Très contagieuse, la variole est due à un orthopox virus. Pendant des siècles elle a sévi sur tous les continents en décimant les populations. C’est sans doute l’une des maladies les plus meurtrières qu’ait connue l’humanité.
La maladie
Les symptômes
Le virus reste silencieux pendant la période d’incubation qui est de 12 à 14 jours. L’apparition de la maladie est soudaine : symptômes grippaux, fièvre, céphalées, prostration… Puis, la température baisse, et apparaît l’éruption caractéristique de la maladie sur le visage, les mains, les avant-bras puis plus tardivement le torse. Les vésicules sont remplies d’un liquide clair, elles se transforment en pustules contenant du pus qui se transforment ensuite en croûtes qui sèchent et se détachent. La variole était mortelle dans 30% des cas.
La transmission
C’est une maladie exclusivement humaine. La transmission se fait par les voies respiratoires (postillons, aérosols) et contacts cutanés avec les pustules. Les croûtes séchées retrouvées dans les vêtements sont aussi infectieuses.
La mort
Elle intervient à cause de l’accumulation de produits toxiques dans le sang issus de la multiplication du virus. Ceci provoque un œdème aigu du poumon, un choc septique ou un collapsus cardiovasculaire. Avant l’apparition des antibiotiques, les surinfections bactériennes cutanées ou pulmonaires augmentaient la mortalité du virus. Dans la grande majorité des cas il reste des séquelles importantes comme des marques indélébiles sur le visage.
La prophylaxie
La variolisation
Les personnes qui ont contracté la maladie mais qui n’en sont pas mortes sont protégées plusieurs années, voire décennies. La variolisation consiste donc à inoculer un sujet sain avec le contenu d’une vésicule d’un malade faiblement atteint ou lui-même variolisé pour le protéger de la variole. On pensait que cette forme de maladie était peu virulente et qu’elle pourrait protéger les sujets d’une manière efficace. Le résultat restait néanmoins aléatoire et risqué, le taux de mortalité ayant été chiffré à 2%.

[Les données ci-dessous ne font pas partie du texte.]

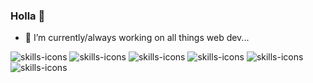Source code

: ### Holla 👋


- 🔭 I’m currently/always working on all things web dev...


 <img src="https://skillicons.dev/icons?i=html" alt="skills-icons"/> <img src="https://skillicons.dev/icons?i=css" alt="skills-icons"/>
 <img src="https://skillicons.dev/icons?i=js" alt="skills-icons"/> <img src="https://skillicons.dev/icons?i=react" alt="skills-icons"/>
 <img src="https://skillicons.dev/icons?i=nextjs" alt="skills-icons"/> <img src="https://skillicons.dev/icons?i=tailwind" alt="skills-icons"/>
<!--
**DavidIrvine-TW/davidirvine-tw** is a ✨ _special_ ✨ repository because its `README.md` (this file) appears on your GitHub profile.

Here are some ideas to get you started:


- 🌱 I’m currently learning ...
- 👯 I’m looking to collaborate on ...
- 🤔 I’m looking for help with ...
- 💬 Ask me about ...
- 📫 How to reach me: ...
- 😄 Pronouns: ...
- ⚡ Fun fact: ...
-->
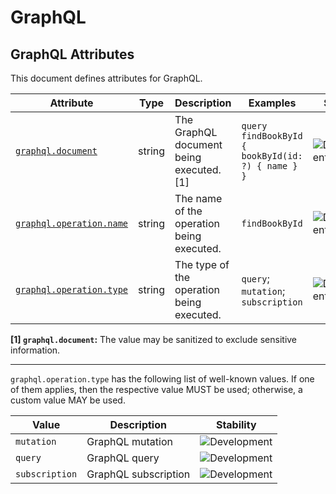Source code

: <!-- NOTE: THIS FILE IS AUTOGENERATED. DO NOT EDIT BY HAND. -->
<!-- see templates/registry/markdown/attribute_namespace.md.j2 -->

# GraphQL

## GraphQL Attributes

This document defines attributes for GraphQL.

| Attribute | Type | Description | Examples | Stability |
|---|---|---|---|---|
| <a id="graphql-document" href="#graphql-document">`graphql.document`</a> | string | The GraphQL document being executed. [1] | `query findBookById { bookById(id: ?) { name } }` | ![Development](https://img.shields.io/badge/-development-blue) |
| <a id="graphql-operation-name" href="#graphql-operation-name">`graphql.operation.name`</a> | string | The name of the operation being executed. | `findBookById` | ![Development](https://img.shields.io/badge/-development-blue) |
| <a id="graphql-operation-type" href="#graphql-operation-type">`graphql.operation.type`</a> | string | The type of the operation being executed. | `query`; `mutation`; `subscription` | ![Development](https://img.shields.io/badge/-development-blue) |

**[1] `graphql.document`:** The value may be sanitized to exclude sensitive information.

---

`graphql.operation.type` has the following list of well-known values. If one of them applies, then the respective value MUST be used; otherwise, a custom value MAY be used.

| Value  | Description | Stability |
|---|---|---|
| `mutation` | GraphQL mutation | ![Development](https://img.shields.io/badge/-development-blue) |
| `query` | GraphQL query | ![Development](https://img.shields.io/badge/-development-blue) |
| `subscription` | GraphQL subscription | ![Development](https://img.shields.io/badge/-development-blue) |
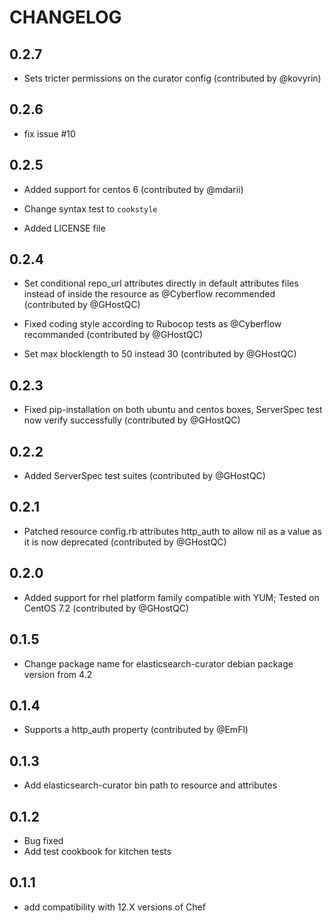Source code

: # CHANGELOG
## 0.2.7
* Sets tricter permissions on the curator config (contributed by @kovyrin)

## 0.2.6
* fix issue #10

## 0.2.5
* Added support for centos 6 (contributed by @mdarii)

* Change syntax test to `cookstyle`

* Added LICENSE file

## 0.2.4
* Set conditional repo_url attributes directly in default attributes files instead of inside the resource as @Cyberflow recommended (contributed by @GHostQC)

* Fixed coding style according to Rubocop tests as @Cyberflow recommanded (contributed by @GHostQC)

* Set max blocklength to 50 instead 30 (contributed by @GHostQC)

## 0.2.3
* Fixed pip-installation on both ubuntu and centos boxes, ServerSpec test now verify successfully (contributed by @GHostQC)

## 0.2.2
* Added ServerSpec test suites (contributed by @GHostQC)

## 0.2.1
* Patched resource config.rb attributes http_auth to allow nil as a value as it is now deprecated (contributed by @GHostQC)

## 0.2.0
* Added support for rhel platform family compatible with YUM; Tested on CentOS 7.2 (contributed by @GHostQC)

## 0.1.5
* Change package name for elasticsearch-curator debian package version from 4.2

## 0.1.4
* Supports a http_auth property (contributed by @EmFl)

## 0.1.3
* Add elasticsearch-curator bin path to resource and attributes

## 0.1.2
* Bug fixed
* Add test cookbook for kitchen tests

## 0.1.1
* add compatibility with 12.X versions of Chef
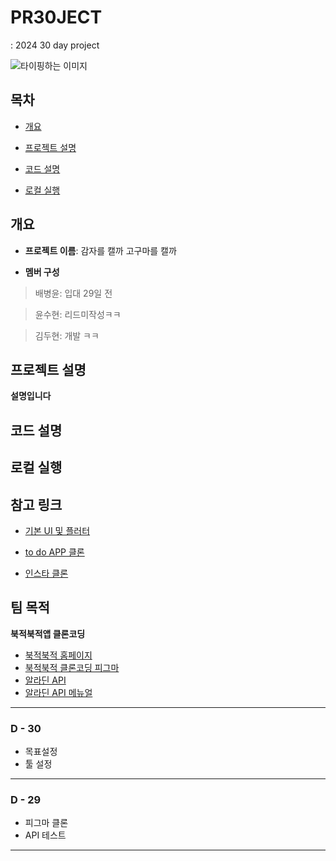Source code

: # PR30JECT

: 2024 30 day project

![타이핑하는 이미지](https://github.com/yS2h/Algorithm/assets/141344997/fd6d9703-29e7-4137-af8a-3628531ee65c '링크 설명(Title)')

## 목차

- [개요](#개요)

- [프로젝트 설명](#프로젝트-설명)

- [코드 설명](#코드-설명)

- [로컬 실행](#로컬-실행)

## 개요

- <b>프로젝트 이름</b>: 감자를 캘까 고구마를 캘까

- <b>멤버 구성</b>

> 배병윤: 입대 29일 전

> 윤수현: 리드미작성ㅋㅋ

> 김두현: 개발 ㅋㅋ

## 프로젝트 설명

<b> 설명입니다 </b>

## 코드 설명

## 로컬 실행

## 참고 링크

- [기본 UI 및 플러터](https://velog.io/@qazws78941/Flutter-%EA%B0%9C%EB%B0%9C%ED%99%98%EA%B2%BD-%EA%B5%AC%EC%B6%95-with-VSC-Windows)

- [to do APP 클론](https://j-d-e.tistory.com/7)

- [인스타 클론](https://velog.io/@qazws78941/Flutter%EC%9D%B8%EC%8A%A4%ED%83%80%EA%B7%B8%EB%9E%A8-%ED%81%B4%EB%A1%A0-1.-setup-Bottom-Navigation-%EA%B5%AC%ED%98%84)

## 팀 목적

**북적북적앱 클론코딩**

- [북적북적 홈페이지](https://www.studiobustles.com/)
- [북적북적 클론코딩 피그마](https://www.figma.com/file/ckQ6QjfTmOLkaRbzRxIogS/Untitled?type=design&node-id=0%3A1&mode=design&t=PPhEQAdJCABh5v9N-1)
- [알라딘 API](https://blog.aladin.co.kr/openapi/popup/6695306)
- [알라딘 API 메뉴얼](https://docs.google.com/document/d/1mX-WxuoGs8Hy-QalhHcvuV17n50uGI2Sg_GHofgiePE/edit?usp=sharing)

---

### D - 30

- 목표설정
- 툴 설정

---

### D - 29

- 피그마 클론
- API 테스트

---
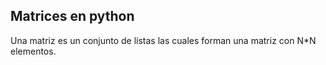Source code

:## Matrices en python

Una matriz es un conjunto de listas las cuales forman una matriz con N*N elementos.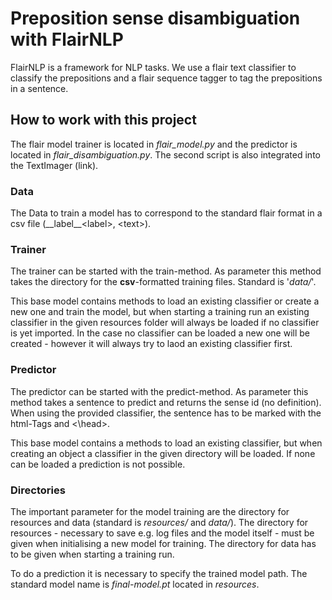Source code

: # Preposition sense disambiguation with FlairNLP

FlairNLP is a framework for NLP tasks. We use a flair text classifier to classify the prepositions and a flair sequence tagger to tag the prepositions in a sentence.

## How to work with this project

The flair model trainer is located in _flair\_model.py_ and the predictor is located in _flair\_disambiguation.py_. The second script is also integrated into the TextImager (link).

### Data

The Data to train a model has to correspond to the standard flair format in a csv file (\_\_label\_\_\<label\>, \<text\>). 

### Trainer

The trainer can be started with the train-method. As parameter this method takes the directory for the **csv**-formatted training files. Standard is '_data/_'.

This base model contains methods to load an existing classifier or create a new one and train the model, but when starting a training run an existing classifier in the given resources folder will always be loaded if no classifier is yet imported. In the case no classifier can be loaded a new one will be created - however it will always try to laod an existing classifier first.

### Predictor

The predictor can be started with the predict-method. As parameter this method takes a sentence to predict and returns the sense id (no definition). When using the provided classifier, the sentence has to be marked with the html-Tags <head> and <\\head>.

This base model contains a methods to load an existing classifier, but when creating an object a classifier in the given directory will be loaded. If none can be loaded a prediction is not possible.

### Directories

The important parameter for the model training are the directory for resources and data (standard is _resources/_ and _data/_). The directory for resources - necessary to save e.g. log files and the model itself - must be given when initialising a new model for training. The directory for data has to be given when starting a training run.

To do a prediction it is necessary to specify the trained model path. The standard model name is _final-model.pt_ located in _resources_.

Cette pratique est certainement née en Chine et elle s’est propagée le long de la route de la soie. La technique est importée en Occident par au début du XVIIIe siècle par Lady Mary Wortley Montagu, épouse de l’ambassadeur d’Angleterre en Turquie qui a variolisé ses propres enfants. À quelques rares exceptions près, cette méthode controversée car risquée et accusée de provoquer des épidémies, les personnes inoculées étant contagieuse, n’a jamais été pratiquée dans la population française.
Le principe de la vaccination
Edward Jenner ( – ) était un scientifique et médecin anglais.
En partant de l’observation que les trayeuses de vaches ne contractaient généralement pas la variole, il a théorisé que le pus présent dans les vésicules des trayeuses qui avaient contracté la vaccine (une maladie semblable à la variole, mais beaucoup moins virulente), protégeait les trayeuses de la variole. En effet, le virus de la vaccine (cowpox) est très proche du virus de la variole (smallpox) et donne chez l’homme une maladie bénigne transmissible qui peut être à l’origine d’une réaction croisée protectrice contre la variole.
, Jenner a testé sa théorie en inoculant James Phipps, un jeune garçon de huit ans, avec le contenu des vésicules de vaccine de la main de Sarah Nelmes, une trayeuse qui avait contracté la vaccine transmise par une vache. Quelques temps après, il « variolise » le jeune garçon qui ne présente alors aucune réaction : il est donc bien protégé contre le virus de la variole. La protection a été réalisée par l’injection de vaccine ou « vaccination » . Ce type de protection sera ensuite nommée « vaccination Jennerienne » par Pasteur (plus tard, simplifiée pour devenir la « vaccination »). Jenner poursuit ses travaux et finalement la vaccination fut acceptée et, en 1840, le gouvernement britannique interdit la variolisation et encourage la vaccination gratuite. Elle s’est ensuite répandue dans toute l’Europe.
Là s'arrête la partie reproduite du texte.